Abstracting Vector Architectures in Library Generators: Case Study Convolution Filters

Alen Stojanov, Georg Ofenbeck, Tiark Rompf, Markus Puschel

We present FGen, a program generator for high performance convolution operations (finite-impulse-response filters). The generator uses an internal mathematical DSL to enable structural optimization at a high level of abstraction. We use FGen as a testbed to demonstrate how to provide modular and extensible support for modern SIMD vector architectures in a DSL-based generator. Specifically, we show how to combine staging and generic programming with type classes to abstract over both the data type (real or complex) and the target architecture (e.g., SSE or AVX) when mapping DSL expressions to C code with explicit vector intrinsics. Benchmarks shows that the generated code is highly competitive with commercial libraries.

Go Meta! A Case for Generative Programming and DSLs in Performance Critical Systems

Tiark Rompf, Kevin J. Brown, HyoukJoong Lee, Arvind K. Sujeeth, Manohar Jonnalagedda, Nada Amin, Georg Ofenbeck, Alen Stojanov, Yannis Klonatos, Mohammad Dashti, Christoph Koch, Markus Püschel and Kunle Olukotun

Most performance critical software is developed using very low-level techniques. We argue that this needs to change, and that generative programming is an effective avenue to enable the use of high-level languages and programming techniques in many such circumstances.

SIMD Intrinsics on Managed Language Runtimes

Alen Stojanov, Ivaylo Toskov, Tiark Rompf, Markus Püschel
CGO'18 | PDF

Managed language runtimes such as the Java Virtual Machine (JVM) provide adequate performance for a wide range of applications, but at the same time, they lack much of the low-level control that performance-minded programmers appreciate in languages like C/C++. One important example is the intrinsics interface that exposes instructions of SIMD (Single Instruction Multiple Data) vector ISAs (Instruction Set Architectures). In this paper we present an automatic approach for including native intrinsics in the runtime of a managed language. Our implementation consists of two parts. First, for each vector ISA, we automatically generate the intrinsics API from the vendor-provided XML specification. Second, we employ a metaprogramming approach that enables programmers to generate and load native code at runtime. In this setting, programmers can use the entire high-level language as a kind of macro system to define new high-level vector APIs with zero overhead. As an example use case we show a variable precision API. We provide an end-to-end implementation of our approach in the HotSpot VM that supports all 5912 Intel SIMD intrinsics from MMX to AVX-512. Our benchmarks demonstrate that this combination of SIMD and metaprogramming enables developers to write high-performance, vectorized code on an unmodified JVM that outperforms the auto-vectorizing HotSpot just-in-time (JIT) compiler and provides tight integration between vectorized native code and the managed JVM ecosystem.

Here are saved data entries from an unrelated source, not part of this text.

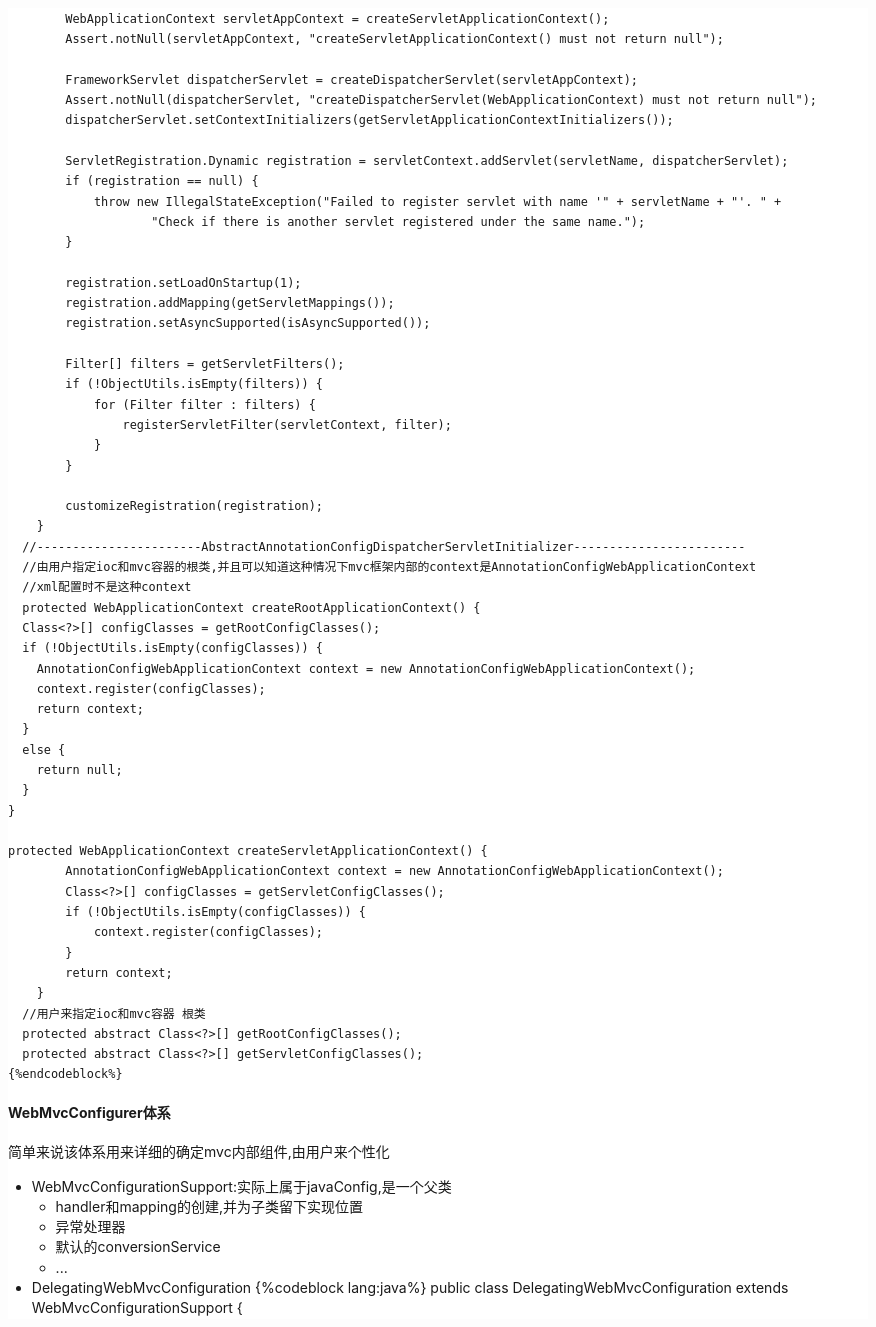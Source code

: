             WebApplicationContext servletAppContext = createServletApplicationContext();
            Assert.notNull(servletAppContext, "createServletApplicationContext() must not return null");

            FrameworkServlet dispatcherServlet = createDispatcherServlet(servletAppContext);
            Assert.notNull(dispatcherServlet, "createDispatcherServlet(WebApplicationContext) must not return null");
            dispatcherServlet.setContextInitializers(getServletApplicationContextInitializers());

            ServletRegistration.Dynamic registration = servletContext.addServlet(servletName, dispatcherServlet);
            if (registration == null) {
                throw new IllegalStateException("Failed to register servlet with name '" + servletName + "'. " +
                        "Check if there is another servlet registered under the same name.");
            }

            registration.setLoadOnStartup(1);
            registration.addMapping(getServletMappings());
            registration.setAsyncSupported(isAsyncSupported());

            Filter[] filters = getServletFilters();
            if (!ObjectUtils.isEmpty(filters)) {
                for (Filter filter : filters) {
                    registerServletFilter(servletContext, filter);
                }
            }

            customizeRegistration(registration);
        }   
      //-----------------------AbstractAnnotationConfigDispatcherServletInitializer------------------------
      //由用户指定ioc和mvc容器的根类,并且可以知道这种情况下mvc框架内部的context是AnnotationConfigWebApplicationContext
      //xml配置时不是这种context
      protected WebApplicationContext createRootApplicationContext() {
      Class<?>[] configClasses = getRootConfigClasses();
      if (!ObjectUtils.isEmpty(configClasses)) {
        AnnotationConfigWebApplicationContext context = new AnnotationConfigWebApplicationContext();
        context.register(configClasses);
        return context;
      }
      else {
        return null;
      }
    }

    protected WebApplicationContext createServletApplicationContext() {
            AnnotationConfigWebApplicationContext context = new AnnotationConfigWebApplicationContext();
            Class<?>[] configClasses = getServletConfigClasses();
            if (!ObjectUtils.isEmpty(configClasses)) {
                context.register(configClasses);
            }
            return context;
        }
      //用户来指定ioc和mvc容器 根类
      protected abstract Class<?>[] getRootConfigClasses();
      protected abstract Class<?>[] getServletConfigClasses();
    {%endcodeblock%}
#### WebMvcConfigurer体系
简单来说该体系用来详细的确定mvc内部组件,由用户来个性化
- WebMvcConfigurationSupport:实际上属于javaConfig,是一个父类
  - handler和mapping的创建,并为子类留下实现位置
  - 异常处理器
  - 默认的conversionService
  - ...
- DelegatingWebMvcConfiguration
    {%codeblock lang:java%}
  public class DelegatingWebMvcConfiguration extends WebMvcConfigurationSupport {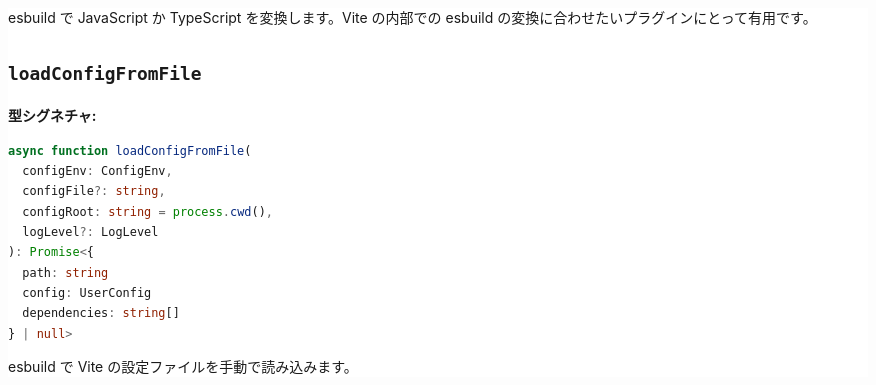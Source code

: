 esbuild で JavaScript か TypeScript を変換します。Vite の内部での esbuild の変換に合わせたいプラグインにとって有用です。

## `loadConfigFromFile`

**型シグネチャ:**

```ts
async function loadConfigFromFile(
  configEnv: ConfigEnv,
  configFile?: string,
  configRoot: string = process.cwd(),
  logLevel?: LogLevel
): Promise<{
  path: string
  config: UserConfig
  dependencies: string[]
} | null>
```

esbuild で Vite の設定ファイルを手動で読み込みます。

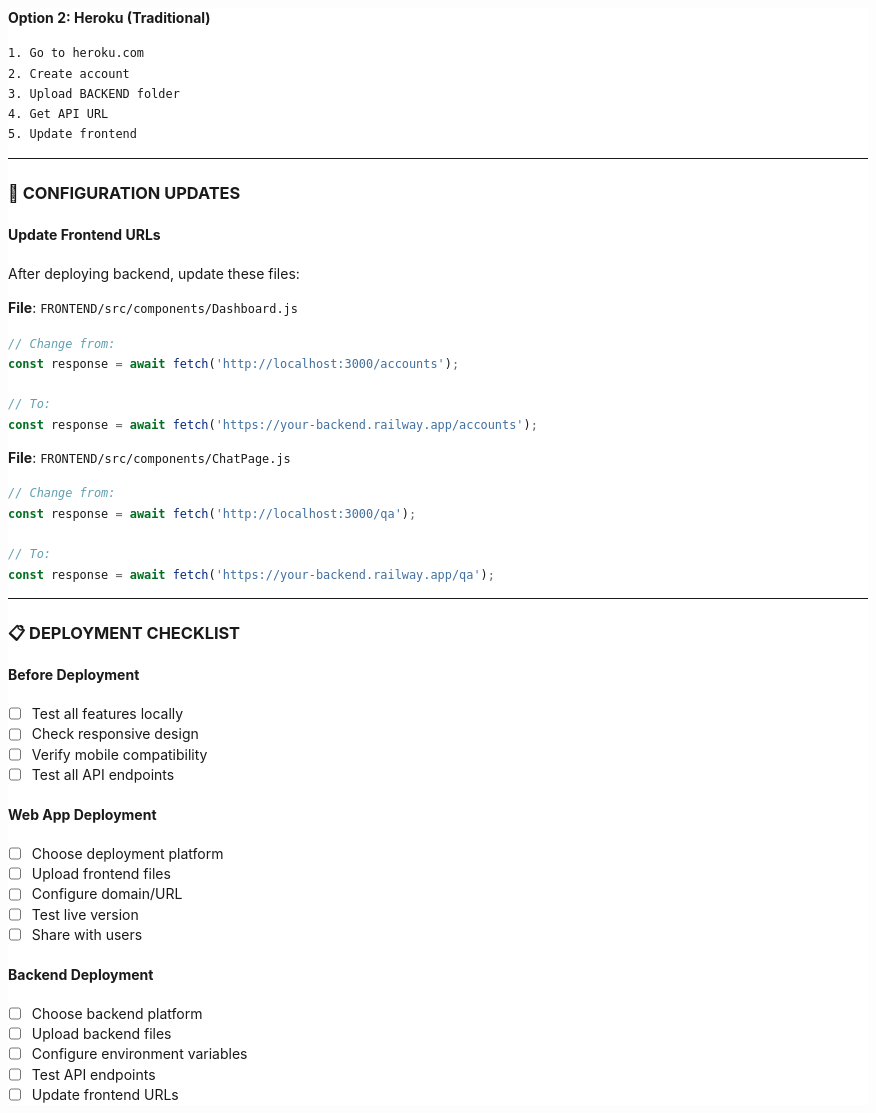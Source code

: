 **Option 2: Heroku (Traditional)**
```
1. Go to heroku.com
2. Create account
3. Upload BACKEND folder
4. Get API URL
5. Update frontend
```

---

### 🔧 **CONFIGURATION UPDATES**

#### **Update Frontend URLs**
After deploying backend, update these files:

**File**: `FRONTEND/src/components/Dashboard.js`
```javascript
// Change from:
const response = await fetch('http://localhost:3000/accounts');

// To:
const response = await fetch('https://your-backend.railway.app/accounts');
```

**File**: `FRONTEND/src/components/ChatPage.js`
```javascript
// Change from:
const response = await fetch('http://localhost:3000/qa');

// To:
const response = await fetch('https://your-backend.railway.app/qa');
```

---

### 📋 **DEPLOYMENT CHECKLIST**

#### **Before Deployment**
- [ ] Test all features locally
- [ ] Check responsive design
- [ ] Verify mobile compatibility
- [ ] Test all API endpoints

#### **Web App Deployment**
- [ ] Choose deployment platform
- [ ] Upload frontend files
- [ ] Configure domain/URL
- [ ] Test live version
- [ ] Share with users

#### **Backend Deployment**
- [ ] Choose backend platform
- [ ] Upload backend files
- [ ] Configure environment variables
- [ ] Test API endpoints
- [ ] Update frontend URLs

Fast Quantized Arithmetic on x86: Trading Compute for Data Movement

Alen Stojanov, Tyler Michael Smith, Dan Alistarh, Markus Püschel

We introduce a new library for the efficient computation on low-precision data, providing mathematical routines required by fundamental methods in optimization and sparse recovery. Our library faithfully implements variants of stochastic quantization that guarantee convergence at low precision, and supports data formats from 4-bit quantized to 32-bit IEEE-754 on current Intel processors. In particular, we show that 4-bit can be implemented efficiently using Intel AVX despite the lack of native support for this data format. Experimental results with dot product, matrix-vector multiplication, gradient descent (GD), and iterative hard thresholding (IHT) illustrate the attainable speedups, in many cases close to linear in the reduction of precision because of reduced data movement. Finally, for GD and IHT we show examples of absolute speedup achieved by 4-bit versus 32-bit by iterating until a given target error is achieved.